Ilustrasi. (Dok: telegraph)
Ilustrasi. (Dok: telegraph)

TitikNOL - Survei terbaru menguak bahwa sejumlah pasangan menikah di Jepang minim berhubungan seks. Hal tersebut berpotensi menyebabkan penurunan angka kelahiran yang kian rendah di Negeri Sakura itu.

Sepanjang 2016, asosiasi keluarga berencana Jepang mengumpulkan respons dari 655 pasangan menikah dalam rentang usia 16 sampai 49 tahun. Hasilnya, sebanyak 47,2 persen dari jumlah pasangan itu mengaku kehidupan pernikahan mereka minim hubungan intim.

Angka tersebut tercatat naik 2,6 persen dari polling sebelumnya pada 2014 dan naik 31,9 persen dari survei nasional pertama pada 2004. Hasil yang didapatkan digunakan peneliti untuk mengaitkannya dengan tingkat kelahiran rendah serta pengaruh jam kerja yang panjang di Jepang.

Sekira 22 persen responden wanita mengatakan hubungan intim mereka bermasalah. Sementara 35,2 persen responden pria mengatakan terlalu lelah untuk berhubungan intim seusai bekerja, yang naik drastis dari angka 21,3 persen pada 2014.

"Terlepas dari perbaikan jam kerja yang harus dilakukan, perlu juga adanya peninjauan bagaimana orang-orang di Jepang bekerja," ujar presiden asosiasi, Kunio Kitamura mengenai temuan itu, seperti dikutip media lokal Jepang.

Para pakar menyebut Jepang memiliki masalah serius mengenai jam kerja yang melebihi batas normal. Stres berkepanjangan akibat kerja berlebihan kerap mengarahkan seseorang pada kematian (biasanya bunuh diri atau gagal jantung) yang dalam bahasa Jepang disebut karoshi.

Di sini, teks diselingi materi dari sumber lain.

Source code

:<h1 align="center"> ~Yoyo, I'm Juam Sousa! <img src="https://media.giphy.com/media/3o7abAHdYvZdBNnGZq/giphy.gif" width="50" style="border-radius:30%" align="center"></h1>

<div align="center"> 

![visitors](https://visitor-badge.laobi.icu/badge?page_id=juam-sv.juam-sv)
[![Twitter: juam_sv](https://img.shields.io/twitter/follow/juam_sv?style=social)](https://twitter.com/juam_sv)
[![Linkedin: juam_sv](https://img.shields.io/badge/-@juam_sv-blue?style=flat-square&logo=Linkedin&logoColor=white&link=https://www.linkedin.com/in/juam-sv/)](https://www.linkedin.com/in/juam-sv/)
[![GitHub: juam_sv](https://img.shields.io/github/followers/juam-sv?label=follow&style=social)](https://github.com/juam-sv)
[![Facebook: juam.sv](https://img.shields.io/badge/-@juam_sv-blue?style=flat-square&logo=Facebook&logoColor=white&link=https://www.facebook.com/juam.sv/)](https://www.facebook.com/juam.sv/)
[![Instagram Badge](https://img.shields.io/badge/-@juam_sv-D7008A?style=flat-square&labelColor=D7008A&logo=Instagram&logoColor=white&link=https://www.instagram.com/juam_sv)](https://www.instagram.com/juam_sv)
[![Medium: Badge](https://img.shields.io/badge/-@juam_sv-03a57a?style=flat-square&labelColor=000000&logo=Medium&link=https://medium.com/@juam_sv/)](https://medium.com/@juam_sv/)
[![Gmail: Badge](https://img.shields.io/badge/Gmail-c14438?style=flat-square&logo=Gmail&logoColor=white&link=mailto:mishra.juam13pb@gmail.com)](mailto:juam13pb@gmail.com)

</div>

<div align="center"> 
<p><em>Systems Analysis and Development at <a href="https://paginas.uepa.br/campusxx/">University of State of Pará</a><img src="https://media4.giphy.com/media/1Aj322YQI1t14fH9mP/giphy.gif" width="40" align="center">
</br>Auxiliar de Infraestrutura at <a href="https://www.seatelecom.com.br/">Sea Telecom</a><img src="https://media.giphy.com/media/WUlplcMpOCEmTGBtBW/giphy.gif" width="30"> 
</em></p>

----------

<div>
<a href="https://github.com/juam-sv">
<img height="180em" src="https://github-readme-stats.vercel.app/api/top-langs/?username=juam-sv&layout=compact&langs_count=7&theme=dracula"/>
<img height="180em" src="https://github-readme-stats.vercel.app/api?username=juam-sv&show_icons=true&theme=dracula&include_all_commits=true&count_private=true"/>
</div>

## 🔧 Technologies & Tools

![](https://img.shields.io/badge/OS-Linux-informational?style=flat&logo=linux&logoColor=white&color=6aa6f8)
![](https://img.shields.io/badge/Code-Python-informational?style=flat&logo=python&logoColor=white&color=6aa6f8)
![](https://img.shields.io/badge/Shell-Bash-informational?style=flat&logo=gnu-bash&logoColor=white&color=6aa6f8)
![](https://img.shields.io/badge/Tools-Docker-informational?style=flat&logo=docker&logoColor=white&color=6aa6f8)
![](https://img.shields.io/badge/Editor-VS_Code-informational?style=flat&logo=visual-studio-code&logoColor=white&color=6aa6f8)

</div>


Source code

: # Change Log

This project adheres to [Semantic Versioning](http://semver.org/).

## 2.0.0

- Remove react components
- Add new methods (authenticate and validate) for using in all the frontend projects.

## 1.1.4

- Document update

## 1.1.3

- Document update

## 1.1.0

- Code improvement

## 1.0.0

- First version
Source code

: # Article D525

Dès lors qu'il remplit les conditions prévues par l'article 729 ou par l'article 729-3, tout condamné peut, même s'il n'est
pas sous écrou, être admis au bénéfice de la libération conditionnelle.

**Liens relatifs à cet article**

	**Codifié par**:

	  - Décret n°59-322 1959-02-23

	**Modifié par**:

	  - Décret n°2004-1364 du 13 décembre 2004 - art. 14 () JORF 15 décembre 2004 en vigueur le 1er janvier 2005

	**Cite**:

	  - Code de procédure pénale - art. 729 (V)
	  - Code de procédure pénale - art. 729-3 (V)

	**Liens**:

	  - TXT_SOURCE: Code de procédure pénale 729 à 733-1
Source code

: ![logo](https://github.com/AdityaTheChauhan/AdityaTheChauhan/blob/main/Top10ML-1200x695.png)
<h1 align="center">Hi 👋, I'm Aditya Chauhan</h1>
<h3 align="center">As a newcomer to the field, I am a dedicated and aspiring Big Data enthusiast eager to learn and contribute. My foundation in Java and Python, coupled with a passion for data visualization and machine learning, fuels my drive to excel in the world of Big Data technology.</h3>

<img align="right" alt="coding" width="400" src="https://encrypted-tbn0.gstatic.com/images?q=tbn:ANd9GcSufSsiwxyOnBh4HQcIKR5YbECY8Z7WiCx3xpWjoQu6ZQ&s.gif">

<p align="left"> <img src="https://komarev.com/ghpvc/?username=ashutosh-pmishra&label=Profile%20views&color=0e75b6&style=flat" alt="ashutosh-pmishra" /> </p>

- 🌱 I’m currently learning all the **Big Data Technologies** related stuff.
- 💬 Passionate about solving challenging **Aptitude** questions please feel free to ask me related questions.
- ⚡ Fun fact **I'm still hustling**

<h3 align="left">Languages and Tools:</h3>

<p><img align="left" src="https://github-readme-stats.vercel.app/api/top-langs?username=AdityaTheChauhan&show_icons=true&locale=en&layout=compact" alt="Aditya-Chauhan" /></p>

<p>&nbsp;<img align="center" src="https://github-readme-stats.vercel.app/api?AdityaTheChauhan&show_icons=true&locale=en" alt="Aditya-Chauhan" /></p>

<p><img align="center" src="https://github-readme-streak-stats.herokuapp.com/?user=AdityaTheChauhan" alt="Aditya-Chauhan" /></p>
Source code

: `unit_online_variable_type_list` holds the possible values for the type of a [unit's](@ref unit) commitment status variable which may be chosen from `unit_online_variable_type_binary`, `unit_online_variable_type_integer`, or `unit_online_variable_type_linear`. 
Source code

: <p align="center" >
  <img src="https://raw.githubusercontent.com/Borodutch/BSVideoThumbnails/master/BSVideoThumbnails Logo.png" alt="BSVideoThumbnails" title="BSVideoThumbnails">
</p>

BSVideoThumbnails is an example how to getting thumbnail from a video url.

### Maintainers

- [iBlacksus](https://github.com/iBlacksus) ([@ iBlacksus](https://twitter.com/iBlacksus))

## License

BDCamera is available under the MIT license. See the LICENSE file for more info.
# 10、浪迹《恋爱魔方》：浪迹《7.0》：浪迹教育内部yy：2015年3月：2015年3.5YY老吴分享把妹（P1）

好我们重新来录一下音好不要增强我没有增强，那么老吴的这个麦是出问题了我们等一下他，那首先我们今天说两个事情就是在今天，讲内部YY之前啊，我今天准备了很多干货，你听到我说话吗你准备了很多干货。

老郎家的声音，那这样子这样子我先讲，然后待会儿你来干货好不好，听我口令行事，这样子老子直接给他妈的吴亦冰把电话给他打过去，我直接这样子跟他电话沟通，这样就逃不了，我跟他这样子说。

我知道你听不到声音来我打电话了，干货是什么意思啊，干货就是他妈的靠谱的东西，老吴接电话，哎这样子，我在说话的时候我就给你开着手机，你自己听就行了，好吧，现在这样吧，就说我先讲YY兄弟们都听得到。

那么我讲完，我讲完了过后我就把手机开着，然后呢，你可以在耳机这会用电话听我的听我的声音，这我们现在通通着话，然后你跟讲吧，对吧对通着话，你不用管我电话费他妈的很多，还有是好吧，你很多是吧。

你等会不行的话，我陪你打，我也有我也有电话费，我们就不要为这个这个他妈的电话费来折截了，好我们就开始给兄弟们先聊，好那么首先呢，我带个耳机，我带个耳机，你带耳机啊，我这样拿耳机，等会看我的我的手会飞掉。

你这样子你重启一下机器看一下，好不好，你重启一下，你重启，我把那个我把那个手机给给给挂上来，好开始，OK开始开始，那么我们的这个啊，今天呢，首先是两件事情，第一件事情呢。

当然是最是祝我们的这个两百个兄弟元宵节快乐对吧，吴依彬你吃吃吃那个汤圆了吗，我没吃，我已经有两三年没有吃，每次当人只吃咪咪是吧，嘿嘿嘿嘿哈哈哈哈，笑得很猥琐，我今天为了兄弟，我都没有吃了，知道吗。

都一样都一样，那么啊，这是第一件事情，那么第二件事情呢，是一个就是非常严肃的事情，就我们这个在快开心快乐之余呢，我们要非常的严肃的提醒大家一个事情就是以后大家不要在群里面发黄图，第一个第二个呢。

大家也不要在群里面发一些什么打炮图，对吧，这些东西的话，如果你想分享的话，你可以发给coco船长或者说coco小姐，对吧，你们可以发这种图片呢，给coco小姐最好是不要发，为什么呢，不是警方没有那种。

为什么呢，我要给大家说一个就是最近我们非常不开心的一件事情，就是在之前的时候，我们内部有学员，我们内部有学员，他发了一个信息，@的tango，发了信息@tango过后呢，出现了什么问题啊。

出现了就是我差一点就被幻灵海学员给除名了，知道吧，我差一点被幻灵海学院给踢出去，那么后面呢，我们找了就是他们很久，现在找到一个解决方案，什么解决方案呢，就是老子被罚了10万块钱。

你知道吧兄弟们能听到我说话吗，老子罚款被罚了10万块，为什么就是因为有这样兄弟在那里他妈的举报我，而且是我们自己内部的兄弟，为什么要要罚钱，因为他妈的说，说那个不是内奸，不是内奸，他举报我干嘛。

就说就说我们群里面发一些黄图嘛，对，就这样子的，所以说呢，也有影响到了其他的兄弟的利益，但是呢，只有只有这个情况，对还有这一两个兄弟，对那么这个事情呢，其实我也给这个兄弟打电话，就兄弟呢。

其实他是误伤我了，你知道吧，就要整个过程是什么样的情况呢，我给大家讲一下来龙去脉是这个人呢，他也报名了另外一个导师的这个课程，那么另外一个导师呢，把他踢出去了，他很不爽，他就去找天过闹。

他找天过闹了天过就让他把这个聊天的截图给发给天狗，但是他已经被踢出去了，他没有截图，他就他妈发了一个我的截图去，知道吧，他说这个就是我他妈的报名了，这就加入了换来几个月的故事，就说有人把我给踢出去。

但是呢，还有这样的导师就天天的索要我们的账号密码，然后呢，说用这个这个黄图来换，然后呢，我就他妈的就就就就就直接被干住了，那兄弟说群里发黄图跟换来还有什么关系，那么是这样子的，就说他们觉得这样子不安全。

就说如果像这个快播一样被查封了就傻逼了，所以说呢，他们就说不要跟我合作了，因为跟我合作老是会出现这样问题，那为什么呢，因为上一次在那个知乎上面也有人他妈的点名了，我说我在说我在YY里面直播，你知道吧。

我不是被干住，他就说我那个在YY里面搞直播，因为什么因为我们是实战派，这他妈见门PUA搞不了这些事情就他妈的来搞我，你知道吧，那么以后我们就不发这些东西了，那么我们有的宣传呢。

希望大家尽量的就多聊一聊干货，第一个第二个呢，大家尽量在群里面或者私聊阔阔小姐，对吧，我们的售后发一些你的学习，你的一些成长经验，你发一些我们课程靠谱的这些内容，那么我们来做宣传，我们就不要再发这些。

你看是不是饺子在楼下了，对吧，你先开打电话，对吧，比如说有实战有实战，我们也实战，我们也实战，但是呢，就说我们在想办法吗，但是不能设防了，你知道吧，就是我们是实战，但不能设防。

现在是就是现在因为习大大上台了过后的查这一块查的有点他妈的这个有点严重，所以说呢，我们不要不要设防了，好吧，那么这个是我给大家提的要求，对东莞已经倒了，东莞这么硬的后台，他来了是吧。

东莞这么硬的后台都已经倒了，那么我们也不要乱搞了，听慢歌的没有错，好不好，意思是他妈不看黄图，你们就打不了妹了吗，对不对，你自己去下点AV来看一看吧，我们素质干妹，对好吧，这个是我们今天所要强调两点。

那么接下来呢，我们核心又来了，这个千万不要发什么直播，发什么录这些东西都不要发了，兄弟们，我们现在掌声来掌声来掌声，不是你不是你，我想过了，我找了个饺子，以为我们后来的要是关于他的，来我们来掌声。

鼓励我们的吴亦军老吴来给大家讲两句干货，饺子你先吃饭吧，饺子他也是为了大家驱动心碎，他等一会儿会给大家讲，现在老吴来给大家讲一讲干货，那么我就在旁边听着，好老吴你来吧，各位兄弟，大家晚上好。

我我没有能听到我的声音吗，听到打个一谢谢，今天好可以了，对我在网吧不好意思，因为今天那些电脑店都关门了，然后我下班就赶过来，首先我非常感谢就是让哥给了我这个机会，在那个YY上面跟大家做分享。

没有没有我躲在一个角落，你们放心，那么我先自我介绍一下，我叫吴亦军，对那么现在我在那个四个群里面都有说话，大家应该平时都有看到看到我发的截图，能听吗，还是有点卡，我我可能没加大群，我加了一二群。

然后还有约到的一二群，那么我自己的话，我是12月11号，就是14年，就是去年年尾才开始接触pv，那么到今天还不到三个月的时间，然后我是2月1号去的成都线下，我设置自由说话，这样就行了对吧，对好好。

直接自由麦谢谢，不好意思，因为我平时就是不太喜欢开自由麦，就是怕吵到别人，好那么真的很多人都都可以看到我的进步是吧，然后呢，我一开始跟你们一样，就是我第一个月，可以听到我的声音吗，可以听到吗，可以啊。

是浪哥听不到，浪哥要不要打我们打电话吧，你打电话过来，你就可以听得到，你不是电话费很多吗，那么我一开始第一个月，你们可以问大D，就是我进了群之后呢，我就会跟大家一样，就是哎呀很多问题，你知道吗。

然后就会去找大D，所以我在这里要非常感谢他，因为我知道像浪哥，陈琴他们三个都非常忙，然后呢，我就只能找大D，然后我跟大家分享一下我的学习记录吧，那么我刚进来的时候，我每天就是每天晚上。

Dampak negatifnya terhadap kehidupan seksual dalam pernikahan juga dikhawatirkan bakal mengganggu stabilitas jumlah populasi di Jepang. Jika kondisi tersebut terus berlanjut, populasi Jepang yang saat ini tercatat 127 juta jiwa diprediksi turun ke angka 86 juta jiwa pada 2060, dilansir dari laman Independent.